◆ Activity ◆
Copy out the data that follows exactly, leaving out no line.

[[ Supplied information open ]]

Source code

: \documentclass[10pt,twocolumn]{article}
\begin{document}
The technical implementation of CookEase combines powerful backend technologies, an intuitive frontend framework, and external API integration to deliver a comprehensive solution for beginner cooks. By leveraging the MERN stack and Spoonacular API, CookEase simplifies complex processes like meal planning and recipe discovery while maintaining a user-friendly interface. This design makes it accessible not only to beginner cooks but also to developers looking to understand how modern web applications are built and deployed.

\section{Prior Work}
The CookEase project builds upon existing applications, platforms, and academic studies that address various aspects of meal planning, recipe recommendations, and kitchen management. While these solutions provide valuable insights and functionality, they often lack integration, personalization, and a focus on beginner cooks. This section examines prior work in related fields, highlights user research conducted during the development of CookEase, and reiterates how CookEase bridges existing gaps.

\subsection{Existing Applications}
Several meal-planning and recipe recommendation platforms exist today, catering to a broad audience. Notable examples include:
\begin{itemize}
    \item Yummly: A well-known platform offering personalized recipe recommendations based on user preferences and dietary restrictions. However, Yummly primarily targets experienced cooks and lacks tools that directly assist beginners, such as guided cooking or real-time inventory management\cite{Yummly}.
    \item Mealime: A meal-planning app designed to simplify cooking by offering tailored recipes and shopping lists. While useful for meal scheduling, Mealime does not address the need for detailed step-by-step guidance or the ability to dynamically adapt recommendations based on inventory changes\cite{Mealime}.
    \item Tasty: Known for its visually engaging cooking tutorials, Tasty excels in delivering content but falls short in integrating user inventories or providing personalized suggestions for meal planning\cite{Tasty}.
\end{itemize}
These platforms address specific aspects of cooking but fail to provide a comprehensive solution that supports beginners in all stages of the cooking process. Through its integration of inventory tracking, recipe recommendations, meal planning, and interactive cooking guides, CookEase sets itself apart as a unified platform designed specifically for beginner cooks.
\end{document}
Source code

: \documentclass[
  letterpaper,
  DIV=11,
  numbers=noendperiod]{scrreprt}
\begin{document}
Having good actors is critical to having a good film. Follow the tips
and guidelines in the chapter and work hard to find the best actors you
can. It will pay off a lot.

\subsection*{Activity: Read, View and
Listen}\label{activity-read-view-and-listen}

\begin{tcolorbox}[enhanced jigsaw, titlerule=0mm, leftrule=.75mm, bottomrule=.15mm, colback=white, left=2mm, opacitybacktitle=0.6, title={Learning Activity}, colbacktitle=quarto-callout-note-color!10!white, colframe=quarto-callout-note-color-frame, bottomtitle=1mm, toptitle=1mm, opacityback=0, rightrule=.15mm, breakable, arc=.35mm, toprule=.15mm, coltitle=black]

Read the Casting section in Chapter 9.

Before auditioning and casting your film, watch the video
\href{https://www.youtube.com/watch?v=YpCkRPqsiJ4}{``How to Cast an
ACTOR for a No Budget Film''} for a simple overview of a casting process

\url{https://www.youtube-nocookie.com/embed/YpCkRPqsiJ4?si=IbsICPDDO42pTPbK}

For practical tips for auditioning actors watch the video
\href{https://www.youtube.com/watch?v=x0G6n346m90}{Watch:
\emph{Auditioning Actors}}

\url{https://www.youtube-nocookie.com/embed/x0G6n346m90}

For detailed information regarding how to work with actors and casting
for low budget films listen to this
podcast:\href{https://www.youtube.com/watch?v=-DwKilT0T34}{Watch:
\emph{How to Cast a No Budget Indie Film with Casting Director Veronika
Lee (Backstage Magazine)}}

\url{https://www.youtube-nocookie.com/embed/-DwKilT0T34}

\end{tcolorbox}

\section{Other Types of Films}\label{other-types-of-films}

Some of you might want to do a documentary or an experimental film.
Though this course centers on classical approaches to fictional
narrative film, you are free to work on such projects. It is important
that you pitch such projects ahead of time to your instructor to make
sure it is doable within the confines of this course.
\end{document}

[[ Supplied information closed ]]

◆ Answer space ◆
Source code

: \documentclass[10pt,twocolumn]{article}
\begin{document}
The technical implementation of CookEase combines powerful backend technologies, an intuitive frontend framework, and external API integration to deliver a comprehensive solution for beginner cooks. By leveraging the MERN stack and Spoonacular API, CookEase simplifies complex processes like meal planning and recipe discovery while maintaining a user-friendly interface. This design makes it accessible not only to beginner cooks but also to developers looking to understand how modern web applications are built and deployed.

\section{Prior Work}
The CookEase project builds upon existing applications, platforms, and academic studies that address various aspects of meal planning, recipe recommendations, and kitchen management. While these solutions provide valuable insights and functionality, they often lack integration, personalization, and a focus on beginner cooks. This section examines prior work in related fields, highlights user research conducted during the development of CookEase, and reiterates how CookEase bridges existing gaps.

\subsection{Existing Applications}
Several meal-planning and recipe recommendation platforms exist today, catering to a broad audience. Notable examples include:
\begin{itemize}
    \item Yummly: A well-known platform offering personalized recipe recommendations based on user preferences and dietary restrictions. However, Yummly primarily targets experienced cooks and lacks tools that directly assist beginners, such as guided cooking or real-time inventory management\cite{Yummly}.
    \item Mealime: A meal-planning app designed to simplify cooking by offering tailored recipes and shopping lists. While useful for meal scheduling, Mealime does not address the need for detailed step-by-step guidance or the ability to dynamically adapt recommendations based on inventory changes\cite{Mealime}.
    \item Tasty: Known for its visually engaging cooking tutorials, Tasty excels in delivering content but falls short in integrating user inventories or providing personalized suggestions for meal planning\cite{Tasty}.
\end{itemize}
These platforms address specific aspects of cooking but fail to provide a comprehensive solution that supports beginners in all stages of the cooking process. Through its integration of inventory tracking, recipe recommendations, meal planning, and interactive cooking guides, CookEase sets itself apart as a unified platform designed specifically for beginner cooks.
\end{document}
Source code

: \documentclass[
  letterpaper,
  DIV=11,
  numbers=noendperiod]{scrreprt}
\begin{document}
Having good actors is critical to having a good film. Follow the tips
and guidelines in the chapter and work hard to find the best actors you
can. It will pay off a lot.

\subsection*{Activity: Read, View and
Listen}\label{activity-read-view-and-listen}

\begin{tcolorbox}[enhanced jigsaw, titlerule=0mm, leftrule=.75mm, bottomrule=.15mm, colback=white, left=2mm, opacitybacktitle=0.6, title={Learning Activity}, colbacktitle=quarto-callout-note-color!10!white, colframe=quarto-callout-note-color-frame, bottomtitle=1mm, toptitle=1mm, opacityback=0, rightrule=.15mm, breakable, arc=.35mm, toprule=.15mm, coltitle=black]

Read the Casting section in Chapter 9.

Before auditioning and casting your film, watch the video
\href{https://www.youtube.com/watch?v=YpCkRPqsiJ4}{``How to Cast an
ACTOR for a No Budget Film''} for a simple overview of a casting process

\url{https://www.youtube-nocookie.com/embed/YpCkRPqsiJ4?si=IbsICPDDO42pTPbK}

For practical tips for auditioning actors watch the video
\href{https://www.youtube.com/watch?v=x0G6n346m90}{Watch:
\emph{Auditioning Actors}}

\url{https://www.youtube-nocookie.com/embed/x0G6n346m90}

For detailed information regarding how to work with actors and casting
for low budget films listen to this
podcast:\href{https://www.youtube.com/watch?v=-DwKilT0T34}{Watch:
\emph{How to Cast a No Budget Indie Film with Casting Director Veronika
Lee (Backstage Magazine)}}

\url{https://www.youtube-nocookie.com/embed/-DwKilT0T34}

\end{tcolorbox}

\section{Other Types of Films}\label{other-types-of-films}

Some of you might want to do a documentary or an experimental film.
Though this course centers on classical approaches to fictional
narrative film, you are free to work on such projects. It is important
that you pitch such projects ahead of time to your instructor to make
sure it is doable within the confines of this course.
\end{document}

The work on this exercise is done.